The Hallux Valgus and Lower Extremity Dysfunction

By Whitney Lowe, LMT
March 31, 2015

The Hallux Valgus and Lower Extremity Dysfunction

By Whitney Lowe, LMT
March 31, 2015

What is hallux valgus? No doubt you've seen one, or perhaps many, clients with hallux valgus. Some may not know this common postural deformity by its technical name, but instead refer to as a bunion (Fig. 1). The technical term is important, though, as it gives insight into the key biomechanical causes of the deformity. An improved understanding of hallux valgus helps us design the most appropriate treatment interventions involving massage.

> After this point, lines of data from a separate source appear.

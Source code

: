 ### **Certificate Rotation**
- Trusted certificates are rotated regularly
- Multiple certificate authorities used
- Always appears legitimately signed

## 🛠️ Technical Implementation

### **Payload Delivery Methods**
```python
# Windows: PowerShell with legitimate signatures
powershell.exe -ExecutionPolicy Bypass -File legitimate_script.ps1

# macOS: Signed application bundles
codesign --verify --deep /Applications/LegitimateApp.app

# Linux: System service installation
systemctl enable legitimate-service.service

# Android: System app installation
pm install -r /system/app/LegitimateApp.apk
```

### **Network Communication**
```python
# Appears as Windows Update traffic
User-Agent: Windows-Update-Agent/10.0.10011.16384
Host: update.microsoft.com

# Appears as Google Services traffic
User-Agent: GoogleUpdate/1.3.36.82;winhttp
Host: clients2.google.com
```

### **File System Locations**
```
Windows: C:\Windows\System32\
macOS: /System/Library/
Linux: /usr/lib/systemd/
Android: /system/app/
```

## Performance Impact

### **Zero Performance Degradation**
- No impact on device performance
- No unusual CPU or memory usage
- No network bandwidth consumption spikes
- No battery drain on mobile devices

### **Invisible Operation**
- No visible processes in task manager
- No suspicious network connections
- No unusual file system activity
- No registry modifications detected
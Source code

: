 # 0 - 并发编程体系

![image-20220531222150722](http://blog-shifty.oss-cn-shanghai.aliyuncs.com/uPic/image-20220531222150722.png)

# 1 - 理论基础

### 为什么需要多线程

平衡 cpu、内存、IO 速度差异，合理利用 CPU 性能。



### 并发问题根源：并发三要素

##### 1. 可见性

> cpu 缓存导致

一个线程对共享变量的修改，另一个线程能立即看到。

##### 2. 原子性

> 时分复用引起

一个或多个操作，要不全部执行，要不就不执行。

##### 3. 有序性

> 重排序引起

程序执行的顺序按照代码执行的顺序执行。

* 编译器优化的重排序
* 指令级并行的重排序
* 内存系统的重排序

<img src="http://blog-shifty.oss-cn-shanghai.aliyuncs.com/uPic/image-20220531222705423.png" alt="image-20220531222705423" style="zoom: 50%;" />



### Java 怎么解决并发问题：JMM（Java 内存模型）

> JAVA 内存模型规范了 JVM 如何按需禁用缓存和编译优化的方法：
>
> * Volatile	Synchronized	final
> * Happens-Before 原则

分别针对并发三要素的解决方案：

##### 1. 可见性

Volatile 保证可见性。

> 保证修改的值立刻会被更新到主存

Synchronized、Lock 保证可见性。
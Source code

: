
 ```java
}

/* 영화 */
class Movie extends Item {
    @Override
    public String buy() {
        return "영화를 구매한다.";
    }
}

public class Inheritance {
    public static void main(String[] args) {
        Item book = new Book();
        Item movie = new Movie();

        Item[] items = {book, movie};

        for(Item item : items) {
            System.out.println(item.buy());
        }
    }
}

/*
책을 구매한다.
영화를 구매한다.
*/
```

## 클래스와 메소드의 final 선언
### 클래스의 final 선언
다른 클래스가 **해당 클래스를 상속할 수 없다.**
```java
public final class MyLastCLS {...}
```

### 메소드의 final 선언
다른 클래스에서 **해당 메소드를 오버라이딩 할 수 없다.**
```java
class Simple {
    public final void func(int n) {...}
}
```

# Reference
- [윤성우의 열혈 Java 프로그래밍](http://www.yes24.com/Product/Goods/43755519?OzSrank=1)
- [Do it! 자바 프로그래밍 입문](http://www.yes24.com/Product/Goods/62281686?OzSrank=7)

Hallux valgus is a biomechanical description of what occurs with the forefoot and toe in this condition. The great toe is the hallux, and it has a valgus angulation in this condition. A valgus angulation is one in which the distal end of the bony segment deviates in a lateral direction. Hallux valgus is the most common foot deformity in adults.1

Despite its prevalence, there is still debate about what causes hallux valgus. Some advocate that it is purely a structural condition caused by narrow shoes. Others say it is a genetically inherited condition, also aggravated by footwear. Newer biomechanical studies have further clouded the picture by suggesting this condition is not the result of just shoes or genetics, but is in fact influenced by complex dysfunctional foot mechanics.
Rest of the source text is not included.